Starting at the first line of the entries below, please return exactly each line up to and including the one with "### Phase 1: Foundation"; pictures stay out.
Content starts
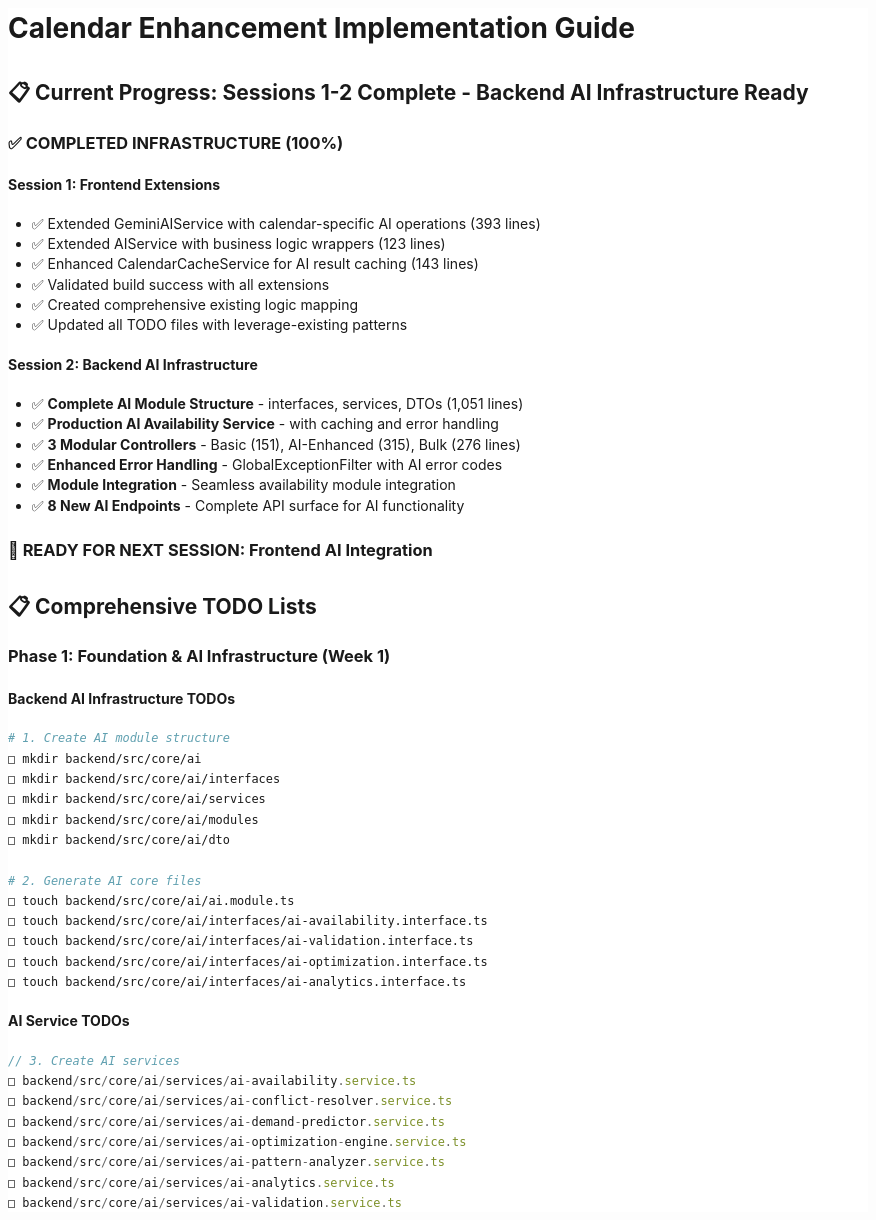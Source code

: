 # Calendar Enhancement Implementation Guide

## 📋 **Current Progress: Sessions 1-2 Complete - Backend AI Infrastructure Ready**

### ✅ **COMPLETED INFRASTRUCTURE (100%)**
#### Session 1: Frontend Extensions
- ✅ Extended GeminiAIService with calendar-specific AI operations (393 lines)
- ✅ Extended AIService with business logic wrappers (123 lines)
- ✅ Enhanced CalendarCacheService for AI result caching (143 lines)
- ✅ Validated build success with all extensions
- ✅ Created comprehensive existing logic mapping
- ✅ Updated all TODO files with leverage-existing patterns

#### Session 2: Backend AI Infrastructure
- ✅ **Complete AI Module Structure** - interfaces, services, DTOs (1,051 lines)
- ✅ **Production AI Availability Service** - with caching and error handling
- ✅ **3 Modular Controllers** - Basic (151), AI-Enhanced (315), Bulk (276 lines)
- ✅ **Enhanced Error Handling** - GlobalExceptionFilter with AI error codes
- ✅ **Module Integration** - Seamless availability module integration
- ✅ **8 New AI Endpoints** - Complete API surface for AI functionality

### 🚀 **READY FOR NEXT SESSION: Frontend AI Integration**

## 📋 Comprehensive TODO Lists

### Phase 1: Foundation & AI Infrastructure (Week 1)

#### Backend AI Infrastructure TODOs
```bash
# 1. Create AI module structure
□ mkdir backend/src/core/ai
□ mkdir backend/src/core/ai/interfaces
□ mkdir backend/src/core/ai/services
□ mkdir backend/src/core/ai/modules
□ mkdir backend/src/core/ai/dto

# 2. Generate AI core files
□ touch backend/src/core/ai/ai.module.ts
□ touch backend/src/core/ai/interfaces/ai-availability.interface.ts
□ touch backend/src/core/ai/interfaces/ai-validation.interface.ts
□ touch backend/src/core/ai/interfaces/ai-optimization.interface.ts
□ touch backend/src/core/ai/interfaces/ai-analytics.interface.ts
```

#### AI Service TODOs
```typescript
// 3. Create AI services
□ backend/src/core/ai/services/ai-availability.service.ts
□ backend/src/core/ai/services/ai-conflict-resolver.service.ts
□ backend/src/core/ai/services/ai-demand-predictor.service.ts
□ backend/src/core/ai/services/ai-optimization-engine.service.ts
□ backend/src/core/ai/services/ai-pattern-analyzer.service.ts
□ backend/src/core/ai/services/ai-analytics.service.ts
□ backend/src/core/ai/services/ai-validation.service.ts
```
Content ends
Solution to this task -
Source code

: # Calendar Enhancement Implementation Guide

## 📋 **Current Progress: Sessions 1-2 Complete - Backend AI Infrastructure Ready**

### ✅ **COMPLETED INFRASTRUCTURE (100%)**
#### Session 1: Frontend Extensions
- ✅ Extended GeminiAIService with calendar-specific AI operations (393 lines)
- ✅ Extended AIService with business logic wrappers (123 lines)
- ✅ Enhanced CalendarCacheService for AI result caching (143 lines)
- ✅ Validated build success with all extensions
- ✅ Created comprehensive existing logic mapping
- ✅ Updated all TODO files with leverage-existing patterns

#### Session 2: Backend AI Infrastructure
- ✅ **Complete AI Module Structure** - interfaces, services, DTOs (1,051 lines)
- ✅ **Production AI Availability Service** - with caching and error handling
- ✅ **3 Modular Controllers** - Basic (151), AI-Enhanced (315), Bulk (276 lines)
- ✅ **Enhanced Error Handling** - GlobalExceptionFilter with AI error codes
- ✅ **Module Integration** - Seamless availability module integration
- ✅ **8 New AI Endpoints** - Complete API surface for AI functionality

### 🚀 **READY FOR NEXT SESSION: Frontend AI Integration**

## 📋 Comprehensive TODO Lists

### Phase 1: Foundation & AI Infrastructure (Week 1)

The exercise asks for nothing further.